Good Friday is always a somber day, but today, it seemed to be even more so... I found myself in complete awe of God. Though I have found myself in that place many times, today seemed different. Today I found the love of God so clearly.
I woke up this morning thinking about all of the things that I had to do today: make a dessert, meet people at different places, finish up a project for church, do homework, and I am sure there were other things on that list and I had a plan for most of it... So I went to work marking off my list.

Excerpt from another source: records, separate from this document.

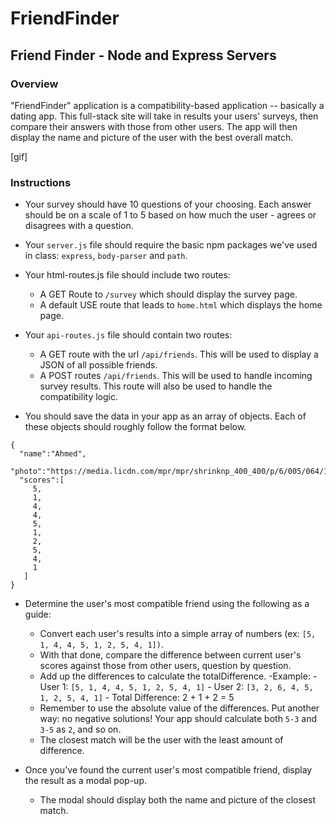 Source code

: # FriendFinder
## Friend Finder - Node and Express Servers

### Overview
"FriendFinder" application is a compatibility-based application -- basically a dating app. This full-stack site will take in results your users' surveys, then compare their answers with those from other users. The app will then display the name and picture of the user with the best overall match.

[gif]

### Instructions
- Your survey should have 10 questions of your choosing. Each answer should be on a scale of 1 to 5 based on how much the user - agrees or disagrees with a question.

- Your `server.js` file should require the basic npm packages we've used in class: `express`, `body-parser` and `path`.

- Your html-routes.js file should include two routes:
    - A GET Route to `/survey` which should display the survey page.
    - A default USE route that leads to `home.html` which displays the home page.

- Your `api-routes.js` file should contain two routes:
    - A GET route with the url `/api/friends`. This will be used to display a JSON of all possible friends.
    - A POST routes `/api/friends`. This will be used to handle incoming survey results. This route will also be used to handle the compatibility logic.

- You should save the data in your app as an array of objects. Each of these objects should roughly follow the format below.

 ```
 {
   "name":"Ahmed",
   "photo":"https://media.licdn.com/mpr/mpr/shrinknp_400_400/p/6/005/064/1bd/3435aa3.jpg",
   "scores":[
      5,
      1,
      4,
      4,
      5,
      1,
      2,
      5,
      4,
      1
    ]
 }
```
- Determine the user's most compatible friend using the following as a guide:

    - Convert each user's results into a simple array of numbers (ex: ```[5, 1, 4, 4, 5, 1, 2, 5, 4, 1])```.
    - With that done, compare the difference between current user's scores against those from other users, question by question. 
    - Add up the differences to calculate the totalDifference.
        -Example:
            - User 1: ```[5, 1, 4, 4, 5, 1, 2, 5, 4, 1]```
            - User 2: ```[3, 2, 6, 4, 5, 1, 2, 5, 4, 1]```
            - Total Difference: 2 + 1 + 2 = 5
    - Remember to use the absolute value of the differences. Put another way: no negative solutions! Your app should calculate both `5-3` and `3-5` as `2`, and so on.
    - The closest match will be the user with the least amount of difference.
- Once you've found the current user's most compatible friend, display the result as a modal pop-up.
    - The modal should display both the name and picture of the closest match.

As I sat in the sanctuary this afternoon as people came through the Meditations on the Cross, my mind was on homework, people I cared about, my future, all the things going on in my life, I was so concerned about me. But as I looked at the cross that was laying on the floor, I had this constantly nagging question in my mind, "Why? Why would Christ die for me? I don't deserve it, yet he did it anyways."
All afternoon as I looked at that cross, I couldn't shake that question of why... I thought about what I had read in scripture and what I had read in books. I thought about the pain that went along with being hung on a cross. I thought about the humiliation. About how it wasn't meant to be quick, but to really last. About darkness. I thought very much about darkness.
Darkness. I can imagine that day being very dark, maybe not outside, but on the souls of every follower of Jesus, it had to be dark and feel very lonely. This day wasn't about me. It wasn't about the people in the room, it wasn't about the projects or the homework. This day was about remembering. This day was about remembering that God loved me so much. This day was about remembering that Christ gave up everything so that I could love. This day was about finding worth in every human being, because Christ found worth in every human being as he hung there professing his love for each one.
As I sat down tonight on my bed, I opened up my journal that I so happened to have with me all day, and wrote in as I sat there. I looked at the opposite page of where I was writing and I found this quote by J. Ruth Gendler. "The dictionary defines night in terms of day and day in terms of night. Can we find a way to talk about light and dark without talking about good and bad? To love both day and night? Can we hold the beauty of both in the same breath?"
How appropriate to read that on this day. We cannot define darkness without light, nor can we define light without darkness. This day is dark. It is possibly a dark night in the soul, or the darkness night we know, but because we know the darkness, in the death and heartache of Christ, we can also know the light, in the resurrection that is soon to come. To have the light, we must have the darkness, otherwise we cannot appreciate the light for what it truly is. Beautiful, grace-filled, loving, caring, compassionate LIGHT.
As we sit in quite possibly the darkest of nights, we must remember that though we may not see it, very much like the disciples didn't see it, the light will come. Just trust it. We WILL see it again. May we truly live in the light of Christ. Living in a way that He taught us to live, showing radical and unconditional love to each person we meet.